Matt Young - Rhodes, piano, 
          electronics, melodica, accordion 
          Grant Wheeler - Turntables, electronics, keyboards, 
          piano 
          Jacob Cohen - Electric and acoustic bass, 
          guitar 
          Eric Heveron Smith - Trombone 
          Mike Birnbaum - Drums, percussion, electronics 
          
          John Phillips Sandy - Tenor sax, flute 
          John Waters - Trumpet, flugelhorn 
          Jesse Derosa - Flugelhorn 
          Andrew Cohen - Tuba 
          Whit Noble - Clarinet, bass clarinet 
          Russ Podgorsek - Violin 
          Andrew Kneble - Viola 
          Carlynn Savot - Cello 
          Cody Morrison - Aux. percussion 
        
1. 123 Isn’t Easy 
          2. Dark Days 
          3. With the Past and Future 
          4. Janus Plays Telephone 
          5. Whisper Down the Lane 
          6. Through the Canopy 
          7. Stevie Bam Jackson  
        
Promotional photos of The 
          Landau Orchestra are deceptively minimalist, 
          showing only the two co-writers Matt Young 
          and Grant Wheeler. The sound is much thicker; 
          it's not just a clever name. TLO's latest 
          album, Janus Plays Telephone, is recorded 
          with a huge line-up of fourteen musicians 
          playing over twenty different instruments 
          between them. It must be noted that for the 
          following review, I have focused on the seven 
          tracks on the standard release. However, the 
          review copy sent included two bonus remixes 
          of UK band 4 Hero, two remixes of the 
          opening theme to Pan's Labyrinth and 
          a live version of Unemployment.  
        
123 Isn't Easy begins 
          with a ticking percussion line and thick harmonic 
          drones in stereo, a clear instigation of the 
          niche between jazz and hip-hop where The Landau 
          Orchestra rests, very comfortably. The chordal 
          movement of the horns sounds like a page taken 
          out of Radiohead's book of thick, shifting 
          harmony. The horn rhythms shift slightly to 
          the side, leaving drummer Mike Birnbaum to 
          pace in classic swing style as they interject 
          away from the one. The sound is progressive 
          and transcendent, individually raw and collectively 
          smooth. Listening is like being in the middle 
          of an ordered jam session where the musicians 
          move in circles around you.
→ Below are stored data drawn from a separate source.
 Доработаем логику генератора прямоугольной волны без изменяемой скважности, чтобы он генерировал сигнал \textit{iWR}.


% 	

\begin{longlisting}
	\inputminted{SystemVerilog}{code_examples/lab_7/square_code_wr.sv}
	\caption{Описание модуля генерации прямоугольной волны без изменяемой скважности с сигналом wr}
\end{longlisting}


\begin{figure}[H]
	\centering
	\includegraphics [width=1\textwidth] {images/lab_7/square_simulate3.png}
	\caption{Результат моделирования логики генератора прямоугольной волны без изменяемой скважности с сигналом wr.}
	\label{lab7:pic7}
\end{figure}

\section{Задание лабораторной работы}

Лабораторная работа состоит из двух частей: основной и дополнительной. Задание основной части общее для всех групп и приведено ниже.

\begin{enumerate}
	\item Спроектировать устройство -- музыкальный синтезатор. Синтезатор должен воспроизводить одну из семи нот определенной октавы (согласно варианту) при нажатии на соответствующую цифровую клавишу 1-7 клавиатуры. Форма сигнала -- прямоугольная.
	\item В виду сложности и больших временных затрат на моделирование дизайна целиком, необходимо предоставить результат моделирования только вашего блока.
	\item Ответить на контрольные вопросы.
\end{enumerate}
It is the kind 
          of music which elicits an empty interaction 
          with the audience, as if we are intruding 
          and, as with Radiohead, we put forth our own 
          clumsy emotions in an attempt to feel involved.  
        
In writing this review, I 
          have found it increasingly difficult to situate 
          the music of The Landau Orchestra without 
          doing a track-by-track breakdown. Structurally, 
          it is better to outline a few tracks in detail 
          just to capture the vibe. The rest should 
          be experienced personally. While there is 
          certainly a cohesive feel to the album, the 
          elements of genre employed shift from track 
          to track, so that it becomes almost impossible 
          to put them inside a musical 'box'. Dark 
          Days, for example, leans further towards 
          atmospheric rock, the interaction between 
          bassist Jacob Cohen and turntablist Grant 
          Wheeler strikes reminiscence of Dirk Lance 
          and DJ Kilmore's soundscapes in the lighter 
          side of Incubus. The trumpet lines, while 
          slightly reminiscent of Cake, are thick and 
          raw and sit just on top of Cohen and Wheeler's 
          slowly shifting landscape. The transition 
          from Dark Days to With the Past 
          and Future is one such shift, as we are 
          taken into what is at its core a more traditional 
          jazz style, despite the thick texture the 
          string and horn sections bring.  
        
Though sidestepping a play-by-play, 
          the title track Janus Plays Telephone 
          deserves its own mention if only for the way 
          in which pianist Matt Young manages to take 
          his traditional and sombre piano opening and 
          inject accelerant. This track swings and swells 
          at its heart like a possessed pirate sheep, 
          the wooden decks swelling and groaning with 
          ghostly shivers, the percussive rattling of 
          scattering crustaceans. And yet, what seems 
          like the aural anarchy of a year spent at 
          sea still carries the simple breathing melody 
          of the strings, weightless in the ocean breeze.  
        
The rest of the album plays 
          around with similar notions, layering contrasting 
          styles to create a pastiche of sonic delight. 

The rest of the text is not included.